Have you ever struggled with a concept in a textbook? And by the time you figured it out you thought to yourself, a textbook sure made that way more complicated than it needed to be. In my opinion this is true of long margin calculations and why you need a SeeWhy Learning study guide.
Dealer members are permitted to provide a maximum loan based on the value of the stock owned or being purchased by the client and limits set by IROC. When the price of a stock changes the textbook requires you to consider up to five different figures, but I’m going to show you a method where you really only need to consider two.
To teach this concept I’m going to use a house analogy. Now full disclosure, I acknowledge I’m going to use ridiculously low numbers for a house, but this makes the math simpler and the concept easier to see. Hopefully I don’t get inundated with calls asking me where on earth can I buy a house for only a hundred thousand dollars? Marco is buying a house for a hundred thousand dollars and a bank told him he can borrow up to 70% of the house value. This means the bank can lend him $70,000 in the form of a mortgage loan. It also means that Marco will have to come up with $30,000 of his own money. This is similar to a margin calculation, pretty simple right?
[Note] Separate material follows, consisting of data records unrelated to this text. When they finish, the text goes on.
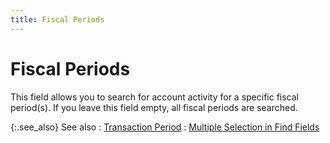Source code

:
 ```yaml
---
title: Fiscal Periods
---
```


# Fiscal Periods


This field allows you to search for account activity for a specific  fiscal period(s).  If you leave this field empty, all fiscal periods are searched.


{:.see_also}
See also
: [Transaction Period]({{site.acc_baseurl}}/find-account-activity/find-account-activity-details/transaction-period/transaction_period.html)
: [Multiple  Selection in Find Fields]({{site.wwe_chm}}/advanced-options/find-function/multiple_selection_in_find_fields.html)
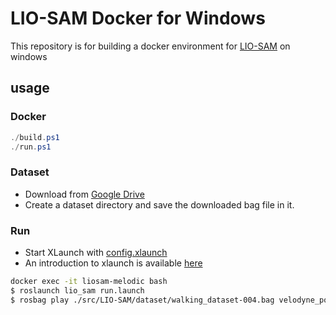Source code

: # LIO-SAM Docker for Windows

This repository is for building a docker environment for [LIO-SAM](https://github.com/TixiaoShan/LIO-SAM) on windows

## usage

### Docker

```ps1
./build.ps1
./run.ps1
```

### Dataset

* Download from [Google Drive](https://drive.google.com/drive/folders/1gJHwfdHCRdjP7vuT556pv8atqrCJPbUq)
* Create a dataset directory and save the downloaded bag file in it.

### Run

* Start XLaunch with [config.xlaunch](https://github.com/masachika-kamada/liosam-docker/blob/main/config.xlaunch)
* An introduction to xlaunch is available [here](https://github.com/masachika-kamada/ros-docker-windows#preparation)

```bash
docker exec -it liosam-melodic bash
$ roslaunch lio_sam run.launch
$ rosbag play ./src/LIO-SAM/dataset/walking_dataset-004.bag velodyne_points:=points_raw imu:=imu_raw
```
But what if the value of the house or in the case of a stock transaction, the stock price then changes.
Let’s assume that a year later Marco’s house has doubled in value. Obviously I’m exaggerating quite a bit, although in this crazy real estate market perhaps not so much. If the bank is still willing to lend Marco up to 70% of the house value what would that mean for Marco? Well, all we have to do is two simple calculations. Calculate the new maximum loan and then compare it to the original loan. If the maximum loan value has gone up he can borrow more and withdraw money. So if the house is now worth $200,000 and the bank can lend 70% of that value, the maximum loan would now be $140,000. You’ll notice that is $70,000 more than what it used to be, which means Marco could borrow an additional $70,000.
To summarize, all we had to do was recalculate the maximum allowable loan and compare it to the previous maximum loan.
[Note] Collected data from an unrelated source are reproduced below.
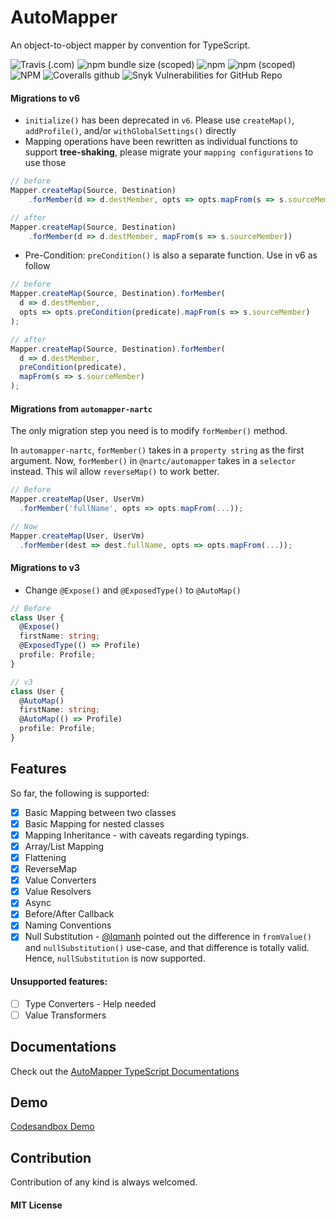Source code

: # AutoMapper

An object-to-object mapper by convention for TypeScript.

![Travis (.com)](https://img.shields.io/travis/com/nartc/mapper?label=travis)
![npm bundle size (scoped)](https://img.shields.io/bundlephobia/minzip/@nartc/automapper?label=bundlephobia)
![npm](https://img.shields.io/npm/dt/@nartc/automapper?label=total)
![npm (scoped)](https://img.shields.io/npm/v/@nartc/automapper)
![NPM](https://img.shields.io/npm/l/@nartc/automapper)
![Coveralls github](https://img.shields.io/coveralls/github/nartc/mapper)
![Snyk Vulnerabilities for GitHub Repo](https://img.shields.io/snyk/vulnerabilities/github/nartc/mapper)

#### Migrations to v6

- `initialize()` has been deprecated in `v6`. Please use `createMap()`, `addProfile()`, and/or `withGlobalSettings()` directly
- Mapping operations have been rewritten as individual functions to support **tree-shaking**, please migrate your `mapping configurations` to use those

```typescript
// before
Mapper.createMap(Source, Destination)
    .forMember(d => d.destMember, opts => opts.mapFrom(s => s.sourceMember);

// after
Mapper.createMap(Source, Destination)
    .forMember(d => d.destMember, mapFrom(s => s.sourceMember))
```

- Pre-Condition: `preCondition()` is also a separate function. Use in v6 as follow

```typescript
// before
Mapper.createMap(Source, Destination).forMember(
  d => d.destMember,
  opts => opts.preCondition(predicate).mapFrom(s => s.sourceMember)
);

// after
Mapper.createMap(Source, Destination).forMember(
  d => d.destMember,
  preCondition(predicate),
  mapFrom(s => s.sourceMember)
);
```

#### Migrations from `automapper-nartc`

The only migration step you need is to modify `forMember()` method.

In `automapper-nartc`, `forMember()` takes in a `property string` as the first argument. Now, `forMember()` in `@nartc/automapper` takes in a `selector` instead. This wil allow `reverseMap()` to work better.

```typescript
// Before
Mapper.createMap(User, UserVm)
  .forMember('fullName', opts => opts.mapFrom(...));

// Now
Mapper.createMap(User, UserVm)
  .forMember(dest => dest.fullName, opts => opts.mapFrom(...));
```

#### Migrations to v3

- Change `@Expose()` and `@ExposedType()` to `@AutoMap()`

```typescript
// Before
class User {
  @Expose()
  firstName: string;
  @ExposedType(() => Profile)
  profile: Profile;
}

// v3
class User {
  @AutoMap()
  firstName: string;
  @AutoMap(() => Profile)
  profile: Profile;
}
```

## Features

So far, the following is supported:

- [x] Basic Mapping between two classes
- [x] Basic Mapping for nested classes
- [x] Mapping Inheritance - with caveats regarding typings.
- [x] Array/List Mapping
- [x] Flattening
- [x] ReverseMap
- [x] Value Converters
- [x] Value Resolvers
- [x] Async
- [x] Before/After Callback
- [x] Naming Conventions
- [x] Null Substitution - [@lqmanh](https://github.com/lqmanh) pointed out the difference in `fromValue()` and `nullSubstitution()` use-case, and that difference is totally valid. Hence, `nullSubstitution` is now supported.

#### Unsupported features:

- [ ] Type Converters - Help needed
- [ ] Value Transformers

## Documentations

Check out the [AutoMapper TypeScript Documentations](https://automapper.netlify.com)

## Demo

[Codesandbox Demo](https://codesandbox.io/s/automapper-demo-latest-ms1c3)

## Contribution

Contribution of any kind is always welcomed.

#### MIT License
You can use the exact same process for margin calculations on a long stock transaction. The only difference is the terminology will be a little bit different. And instead of the house value you would use the stock value. And instead of using 70% you’ll have to refer to the maximum margin loan table for long positions, which is mandated by IROC, and use whatever percentage the table allows.
Rest assured if you’re working with a SeeWhy Learning study guide we’ll provide you with an easy to use template where we’ll also highlight some subtle nuances, and with a little practice these calculations will become a snap.
Now, depending on the exam you are taking you may have to memorize a long margin table for exam day. So before I let you go I want to give you a few pointers in that regard.
First let’s focus on the right side of the table. Memorize 70, 50, 40, 20, and I bet if you say that 10 times it will stick. 70, 50, 40, 20.
Now let’s focus on the left side of the table. The maximum loan is reserved for stocks that meet certain criteria and are considered eligible for reduced margin. This essentially means the client can borrow more and has to put up less of their own money referred to as their margin requirement.
Notice that the stock must trade for at least $1.50 to qualify for a margin loan. Finally, notice the tiers in between have a spread of 25 cents. If you practice writing this table out you will be amazed at how quickly it will get stuck in your brain, and of course practice will make perfect.
Thanks for dropping by the Coaches Hangout and good luck on your upcoming exam.